A week before the bank holiday, Tory, 58, is sitting on a cream rug eating prawn dumplings in her eighth-floor office at the Tory Burch headquarters, which occupies five storeys of a building in New York’s Flatiron District. Like her clothes, she is elegant yet unfussy. By her desk, family photos line shelves. In the vibrantly decorated East 61st Street apartment she shares with her husband, Pierre-Yves Roussel, the company’s CEO, she will sometimes discuss business in bed or while brushing her teeth. If it can feel impossible to separate Tory Burch the multi-billion-dollar empire from Tory Burch the person, that’s because they’re one and the same. “Pierre-Yves was at a meeting where someone asked, ‘Does Tory still come into the office?’” she says, laughing. “Who do they think does all this?”
In addition to designing two main ready-to-wear collections a year, Tory runs the Tory Burch Foundation, which offers grants and mentoring to female entrepreneurs; serves on the boards of the Council of Fashion Designers of America (CFDA) and the Smithsonian Institution; and makes time for her three sons (Nick and Henry, both 26, and Sawyer, 23), six stepchildren and two poodles. In 2022, her company, which has more than 380 stores and employs roughly 4,400 people – including Tory’s eldest brother Robert Isen, who is the head of legal and corporate development, and two of her stepdaughters, Pookie and Izzie Burch – sold an estimated $2 billion in clothing and accessories.
Humberto Leon, a co-founder of Opening Ceremony and former co-creative director at Kenzo, who designed a Tory Burch concept store in Los Angeles earlier this year, calls her “a powerhouse of a person”. Thom Browne, the chairman of the CFDA, likens her achievements to Ralph Lauren’s. “She’s built a world,” Browne tells me. “It’s what the best designers do.” Roussel tells me it’s not in his wife’s nature to recognise her accomplishments. Tory herself says, “I just keep going. It’s always about looking forward.”
“Pierre-Yves was at a meeting where someone asked, ‘Does Tory still come into the office?' Who do they think does all this?”
Tory grew up on a farm in Valley Forge, Pennsylvania, about two hours by train – “and a world away,” she says – from New York City. Her mother, Reva Robinson, now 90, was an avid gardener.
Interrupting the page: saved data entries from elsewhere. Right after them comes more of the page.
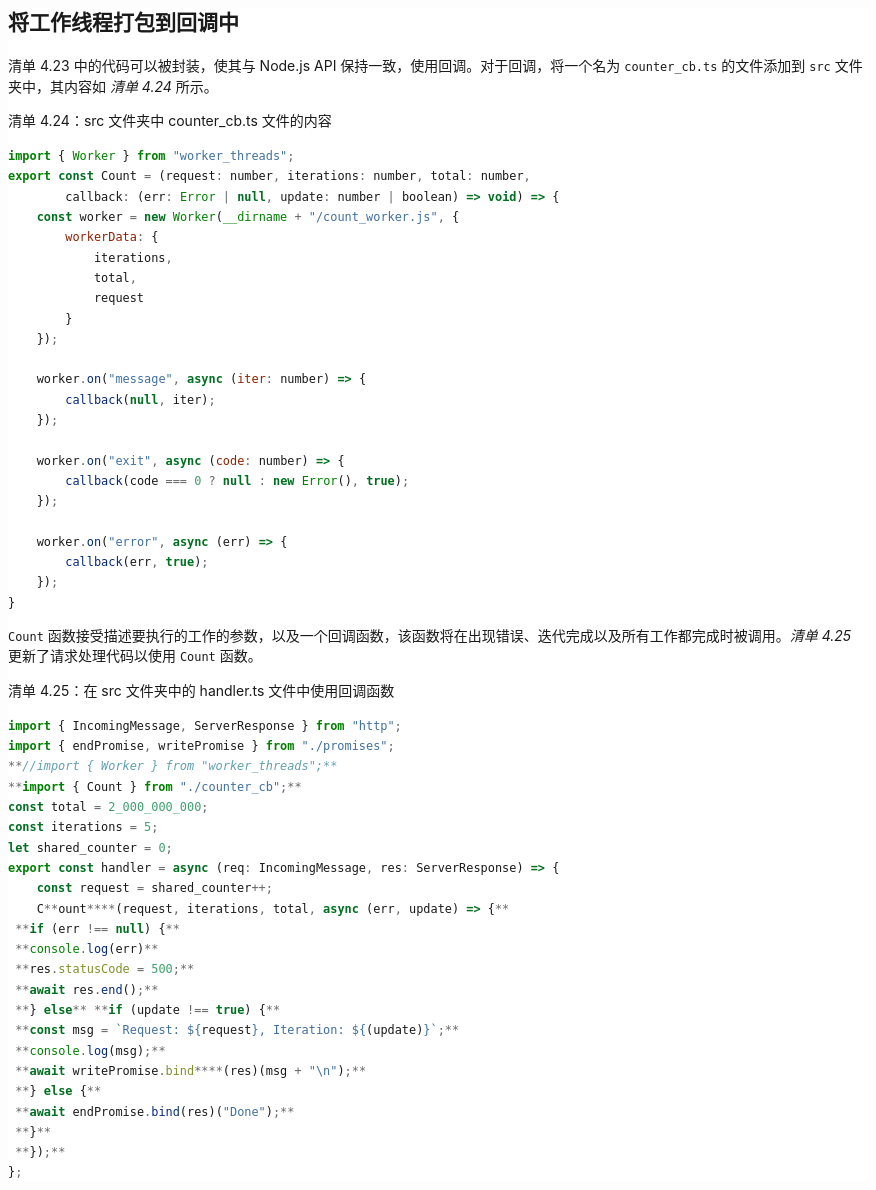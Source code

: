 ## 将工作线程打包到回调中

清单 4.23 中的代码可以被封装，使其与 Node.js API 保持一致，使用回调。对于回调，将一个名为 `counter_cb.ts` 的文件添加到 `src` 文件夹中，其内容如 *清单 4.24* 所示。

清单 4.24：src 文件夹中 counter_cb.ts 文件的内容

```js
import { Worker } from "worker_threads";
export const Count = (request: number, iterations: number, total: number,
        callback: (err: Error | null, update: number | boolean) => void) => {
    const worker = new Worker(__dirname + "/count_worker.js", {
        workerData: {
            iterations,
            total,
            request
        }
    });

    worker.on("message", async (iter: number) => {
        callback(null, iter);
    });

    worker.on("exit", async (code: number) => {
        callback(code === 0 ? null : new Error(), true);
    });

    worker.on("error", async (err) => {
        callback(err, true);
    });       
} 
```

`Count` 函数接受描述要执行的工作的参数，以及一个回调函数，该函数将在出现错误、迭代完成以及所有工作都完成时被调用。*清单 4.25* 更新了请求处理代码以使用 `Count` 函数。

清单 4.25：在 src 文件夹中的 handler.ts 文件中使用回调函数

```js
import { IncomingMessage, ServerResponse } from "http";
import { endPromise, writePromise } from "./promises";
**//import { Worker } from "worker_threads";**
**import { Count } from "./counter_cb";**
const total = 2_000_000_000;
const iterations = 5;
let shared_counter = 0;
export const handler = async (req: IncomingMessage, res: ServerResponse) => {
    const request = shared_counter++;
    C**ount****(request, iterations, total, async (err, update) => {**
 **if (err !== null) {**
 **console.log(err)**
 **res.statusCode = 500;**
 **await res.end();** 
 **} else** **if (update !== true) {**
 **const msg = `Request: ${request}, Iteration: ${(update)}`;**
 **console.log(msg);**
 **await writePromise.bind****(res)(msg + "\n");**
 **} else {**
 **await endPromise.bind(res)("Done");** 
 **}**
 **});**
}; 
```
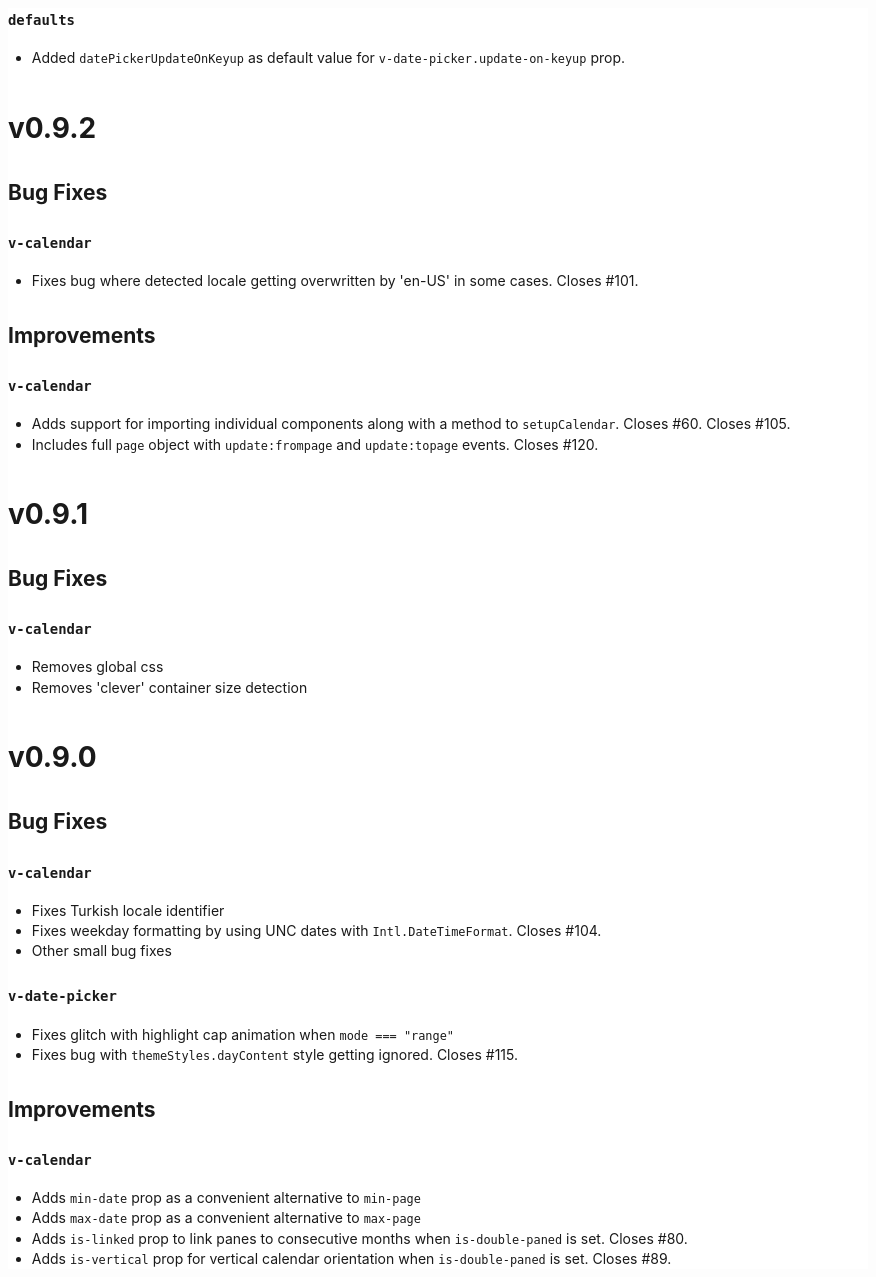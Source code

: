 ### `defaults`
* Added `datePickerUpdateOnKeyup` as default value for `v-date-picker.update-on-keyup` prop.

# v0.9.2
## Bug Fixes
### `v-calendar`
* Fixes bug where detected locale getting overwritten by 'en-US' in some cases. Closes #101.

## Improvements
### `v-calendar`
* Adds support for importing individual components along with a method to `setupCalendar`. Closes #60. Closes #105.
* Includes full `page` object with `update:frompage` and `update:topage` events. Closes #120.

# v0.9.1
## Bug Fixes
### `v-calendar`
* Removes global css
* Removes 'clever' container size detection

# v0.9.0
## Bug Fixes
### `v-calendar`
* Fixes Turkish locale identifier
* Fixes weekday formatting by using UNC dates with `Intl.DateTimeFormat`. Closes #104.
* Other small bug fixes

### `v-date-picker`
* Fixes glitch with highlight cap animation when `mode === "range"`
* Fixes bug with `themeStyles.dayContent` style getting ignored. Closes #115.

## Improvements
### `v-calendar`
* Adds `min-date` prop as a convenient alternative to `min-page`
* Adds `max-date` prop as a convenient alternative to `max-page`
* Adds `is-linked` prop to link panes to consecutive months when `is-double-paned` is set. Closes #80.
* Adds `is-vertical` prop for vertical calendar orientation when `is-double-paned` is set. Closes #89.
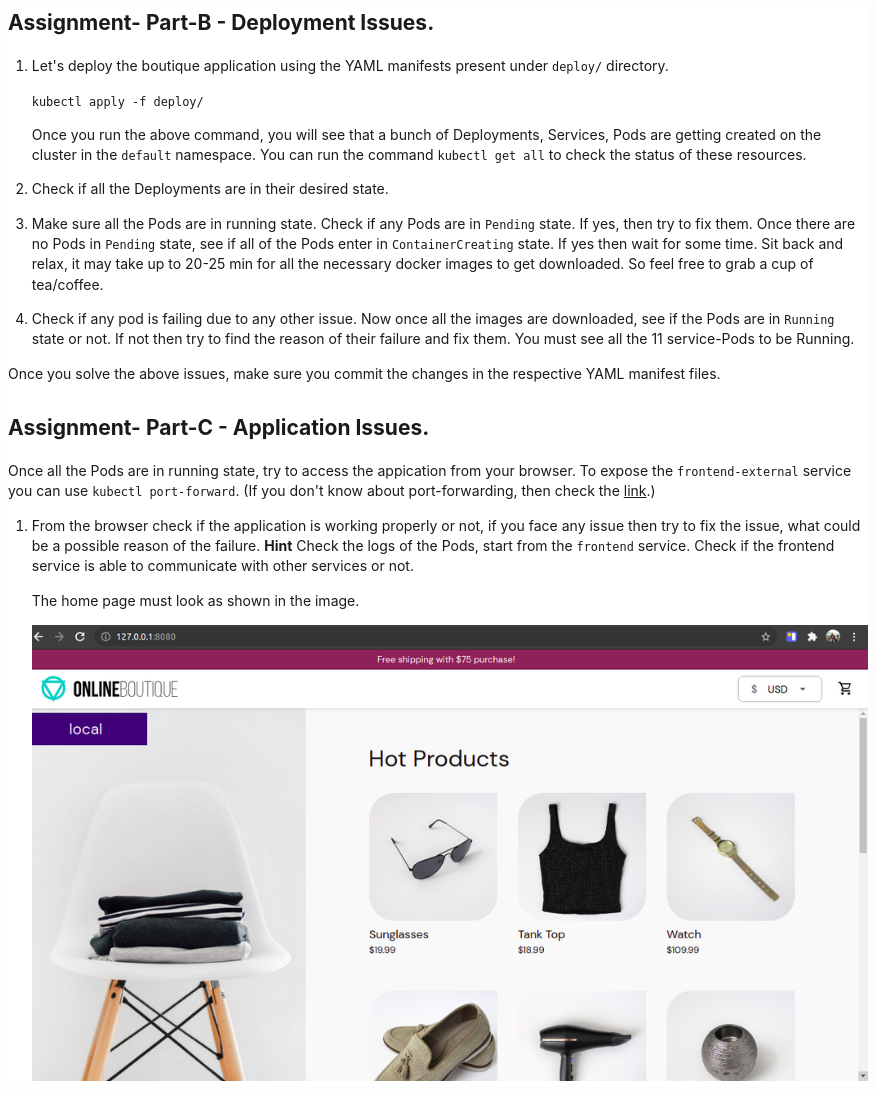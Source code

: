 ## Assignment- Part-B - Deployment Issues.

1. Let's deploy the boutique application using the YAML manifests present under `deploy/` directory.

   ```shell
   kubectl apply -f deploy/
   ```

   Once you run the above command, you will see that a bunch of Deployments, Services, Pods are getting created on the cluster in the `default` namespace. You can run the command `kubectl get all` to check the status of these resources.

2. Check if all the Deployments are in their desired state.
3. Make sure all the Pods are in running state. Check if any Pods are in `Pending` state. If yes, then try to fix them. Once there are no Pods in `Pending` state, see if all of the Pods enter in `ContainerCreating` state. If yes then wait for some time. Sit back and relax, it may take up to 20-25 min for all the necessary docker images to get downloaded. So feel free to grab a cup of tea/coffee.
4. Check if any pod is failing due to any other issue. Now once all the images are downloaded, see if the Pods are in `Running` state or not. If not then try to find the reason of their failure and fix them. You must see all the 11 service-Pods to be Running.

Once you solve the above issues, make sure you commit the changes in the respective YAML manifest files.

## Assignment- Part-C - Application Issues.

Once all the Pods are in running state, try to access the appication from your browser. To expose the `frontend-external` service you can use `kubectl port-forward`. (If you don't know about port-forwarding, then check the [link](https://kubernetes.io/docs/tasks/access-application-cluster/port-forward-access-application-cluster/).)

1. From the browser check if the application is working properly or not, if you face any issue then try to fix the issue, what could be a possible reason of the failure.
**Hint** Check the logs of the Pods, start from the `frontend` service. Check if the frontend service is able to communicate with other services or not.

   The home page must look as shown in the image.

   ![HomePage](media/home-page.png?raw=true "Online Boutique")
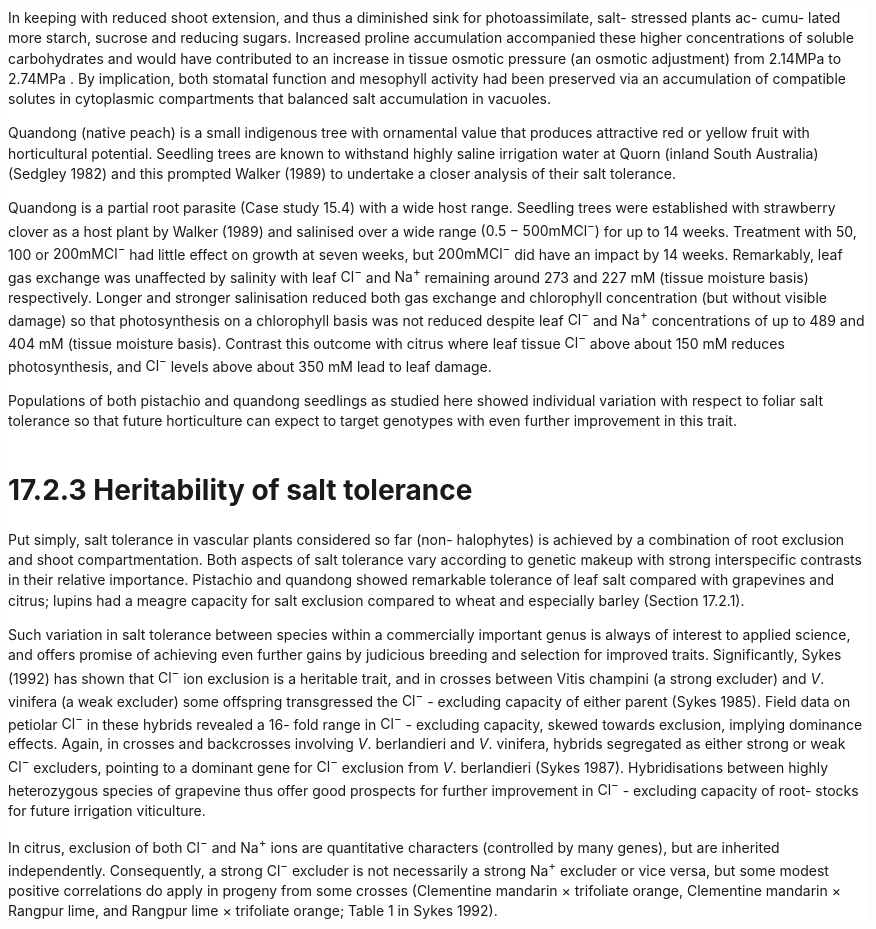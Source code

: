 In keeping with reduced shoot extension, and thus a diminished sink for photoassimilate, salt- stressed plants ac- cumu- lated more starch, sucrose and reducing sugars. Increased proline accumulation accompanied these higher concentrations of soluble carbohydrates and would have contributed to an increase in tissue osmotic pressure (an osmotic adjustment) from  $2.14\mathrm{MPa}$  to  $2.74\mathrm{MPa}$ . By implication, both stomatal function and mesophyll activity had been preserved via an accumulation of compatible solutes in cytoplasmic compartments that balanced salt accumulation in vacuoles.

Quandong (native peach) is a small indigenous tree with ornamental value that produces attractive red or yellow fruit with horticultural potential. Seedling trees are known to withstand highly saline irrigation water at Quorn (inland South Australia) (Sedgley 1982) and this prompted Walker (1989) to undertake a closer analysis of their salt tolerance.

Quandong is a partial root parasite (Case study 15.4) with a wide host range. Seedling trees were established with strawberry clover as a host plant by Walker (1989) and salinised over a wide range  $(0.5 - 500\mathrm{mMCl}^{- })$  for up to 14 weeks. Treatment with 50, 100 or  $200\mathrm{mMCl}^{- }$ had little effect on growth at seven weeks, but  $200\mathrm{mMCl}^{- }$ did have an impact by 14 weeks. Remarkably, leaf gas exchange was unaffected by salinity with leaf  $\mathrm{Cl}^{- }$ and  $\mathrm{Na}^{+}$ remaining around 273 and 227 mM (tissue moisture basis) respectively. Longer and stronger salinisation reduced both gas exchange and chlorophyll concentration (but without visible damage) so that photosynthesis on a chlorophyll basis was not reduced despite leaf  $\mathrm{Cl}^{- }$ and  $\mathrm{Na}^{+}$ concentrations of up to 489 and  $404~\mathrm{mM}$  (tissue moisture basis). Contrast this outcome with citrus where leaf tissue  $\mathrm{Cl}^{- }$ above about  $150~\mathrm{mM}$  reduces photosynthesis, and  $\mathrm{Cl}^{- }$ levels above about  $350~\mathrm{mM}$  lead to leaf damage.

Populations of both pistachio and quandong seedlings as studied here showed individual variation with respect to foliar salt tolerance so that future horticulture can expect to target genotypes with even further improvement in this trait.

# 17.2.3 Heritability of salt tolerance

Put simply, salt tolerance in vascular plants considered so far (non- halophytes) is achieved by a combination of root exclusion and shoot compartmentation. Both aspects of salt tolerance vary according to genetic makeup with strong interspecific contrasts in their relative importance. Pistachio and quandong showed remarkable tolerance of leaf salt compared with grapevines and citrus; lupins had a meagre capacity for salt exclusion compared to wheat and especially barley (Section 17.2.1).

Such variation in salt tolerance between species within a commercially important genus is always of interest to applied science, and offers promise of achieving even further gains by judicious breeding and selection for improved traits. Significantly, Sykes (1992) has shown that  $\mathrm{Cl^- }$  ion exclusion is a heritable trait, and in crosses between Vitis champini (a strong excluder) and  $V.$  vinifera (a weak excluder) some offspring transgressed the  $\mathrm{Cl^- }$ - excluding capacity of either parent (Sykes 1985). Field data on petiolar  $\mathrm{Cl^- }$  in these hybrids revealed a 16- fold range in  $\mathrm{Cl^- }$ - excluding capacity, skewed towards exclusion, implying dominance effects. Again, in crosses and backcrosses involving  $V.$  berlandieri and  $V.$  vinifera, hybrids segregated as either strong or weak  $\mathrm{Cl^- }$  excluders, pointing to a dominant gene for  $\mathrm{Cl^- }$  exclusion from  $V.$  berlandieri (Sykes 1987). Hybridisations between highly heterozygous species of grapevine thus offer good prospects for further improvement in  $\mathrm{Cl^- }$ - excluding capacity of root- stocks for future irrigation viticulture.

In citrus, exclusion of both  $\mathrm{Cl^- }$  and  $\mathrm{Na^+}$  ions are quantitative characters (controlled by many genes), but are inherited independently. Consequently, a strong  $\mathrm{Cl^- }$  excluder is not necessarily a strong  $\mathrm{Na^+}$  excluder or vice versa, but some modest positive correlations do apply in progeny from some crosses (Clementine mandarin  $\times$  trifoliate orange, Clementine mandarin  $\times$  Rangpur lime, and Rangpur lime  $\times$  trifoliate orange; Table 1 in Sykes 1992).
Her father, Ira Earl Robinson, who died in 2007, used to drive around on his tractor in a pink shirt and custom-made John Lobb loafers. Whenever Tory mentioned her parents to her teachers, she would refer to Buddy, as he was known, as an investor; in truth, they were wealthy eccentrics – or “aesthetes”, as she has come to think of them. Each morning Tory would ask her driver to drop her two blocks away from her Quaker school. At prom she showed up in a Saint Laurent gown with a pink sequinned bodice. Looking back, she says their household, which included two older brothers and an adopted younger one, was like “Andy Warhol meets Robinson Crusoe”. Meals often featured a rotating cast of colourful guests; when their dog handler moved in following a heart attack, he ended up staying six years.
Tory inherited her mother’s free spirit. “I always thought I could do anything,” she says. At 19 she spent a summer at a fish cannery in Alaska; during her third year at the University of Pennsylvania, where she was studying art history, she travelled from Spain to Japan, visiting countries including India, Egypt and China as part of the Semester at Sea programme. “It changed my life,” she says. “I was exposed to things I’d never seen, which included extreme poverty.” She returned home determined to give back.
After graduating, Tory moved to New York to work for the fashion designer Zoran Ladicorbic, whose clients included Lauren Bacall, Jacqueline Kennedy Onassis – and Tory’s mother. Of the many employers she approached, largely art galleries and museums, he was the first who responded. And even though he dressed glamorous women for a living, Tory remembers him saying to her, “No make-up, cut your hair, wear flats.” (When Ladicorbic gave Tory his archive earlier this year, it came with a jagged compliment: “I never would’ve guessed.”)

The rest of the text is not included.